Il Paese non può permettersi un premier in scarpe da tennis nella mensa dell’Ilva e poi, alla bisogna, con la felpa della Protezione Civile (la stessa che veniva puntualmente rinfacciata a Matteo Salvini). Aver disertato la messa di Papa Francesco a Bari è stato, da parte di Conte, un gesto d’opportunità minimo: forse dettato anche dalla preoccupazione di contestazioni. Ma non è certo con un accorgimento mediatico d’occasione che il premier può recuperare una credibilità e un senso di responsabilità che non ha mai avuto, né ha mai potuto avere per il semplice motivo che gli italiani non lo hanno mai legittimato al suo ruolo.  La “sorpresa” dichiarata ieri da Conte – indugiando in un salotto televisivo domenicale invece di fare il suo lavoro a Palazzo Chigi – ha aggiunto solo un particolare grottesco. Un comandante in capo “sorpreso” (e sconfitto) se ne va subito. Un secolo fa il generale Cadorna provò a rimanere al suo posto dopo il disastro di Caporetto, rovesciando le accuse sui suoi soldati: ci pensò il capo dello Stato allora al Quirinale a cacciarlo due settimane dopo.
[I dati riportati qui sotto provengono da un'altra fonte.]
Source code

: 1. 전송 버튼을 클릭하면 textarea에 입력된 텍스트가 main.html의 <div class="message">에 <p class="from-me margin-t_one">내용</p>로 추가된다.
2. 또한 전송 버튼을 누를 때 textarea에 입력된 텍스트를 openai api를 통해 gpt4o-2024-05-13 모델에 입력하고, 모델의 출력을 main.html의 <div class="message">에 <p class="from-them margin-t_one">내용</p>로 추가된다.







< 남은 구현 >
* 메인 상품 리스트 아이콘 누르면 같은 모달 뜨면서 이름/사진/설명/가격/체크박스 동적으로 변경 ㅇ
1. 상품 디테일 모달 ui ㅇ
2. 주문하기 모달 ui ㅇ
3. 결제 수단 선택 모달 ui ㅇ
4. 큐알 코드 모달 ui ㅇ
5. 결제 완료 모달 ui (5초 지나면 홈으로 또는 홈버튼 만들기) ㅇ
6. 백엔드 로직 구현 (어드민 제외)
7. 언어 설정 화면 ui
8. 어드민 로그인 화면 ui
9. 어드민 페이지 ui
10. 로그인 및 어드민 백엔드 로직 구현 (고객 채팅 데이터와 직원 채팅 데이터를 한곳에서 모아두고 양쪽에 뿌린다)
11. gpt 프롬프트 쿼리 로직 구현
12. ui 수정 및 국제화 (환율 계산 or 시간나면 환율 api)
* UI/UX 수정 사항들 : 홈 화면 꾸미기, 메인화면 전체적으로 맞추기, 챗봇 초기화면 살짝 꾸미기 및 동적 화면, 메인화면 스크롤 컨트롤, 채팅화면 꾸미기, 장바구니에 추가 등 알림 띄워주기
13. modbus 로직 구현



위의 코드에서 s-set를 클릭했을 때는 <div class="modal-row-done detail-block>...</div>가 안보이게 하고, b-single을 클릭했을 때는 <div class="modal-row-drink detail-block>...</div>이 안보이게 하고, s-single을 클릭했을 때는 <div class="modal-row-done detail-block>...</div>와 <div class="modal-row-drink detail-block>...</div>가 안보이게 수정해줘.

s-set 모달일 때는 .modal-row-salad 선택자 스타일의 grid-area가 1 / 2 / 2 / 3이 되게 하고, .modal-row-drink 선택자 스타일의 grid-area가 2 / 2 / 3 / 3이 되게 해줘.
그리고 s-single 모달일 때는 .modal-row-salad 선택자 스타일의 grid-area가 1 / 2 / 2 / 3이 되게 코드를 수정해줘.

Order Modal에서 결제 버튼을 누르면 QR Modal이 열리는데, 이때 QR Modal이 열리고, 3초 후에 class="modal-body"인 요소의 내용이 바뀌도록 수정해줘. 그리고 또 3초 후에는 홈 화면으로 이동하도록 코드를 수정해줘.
Per un motivo elementare: l’esercito non avrebbe mai resistito sul Piave e sul Grappa con un comandante in cui aveva completamente perso la fiducia.

Non ha torto il presidente Mattarella quando richiama il valore dell’“unità nazionale”: oggi come non mai l’Italia sembra aver letteralmente bisogno di un governo “di salute pubblica”.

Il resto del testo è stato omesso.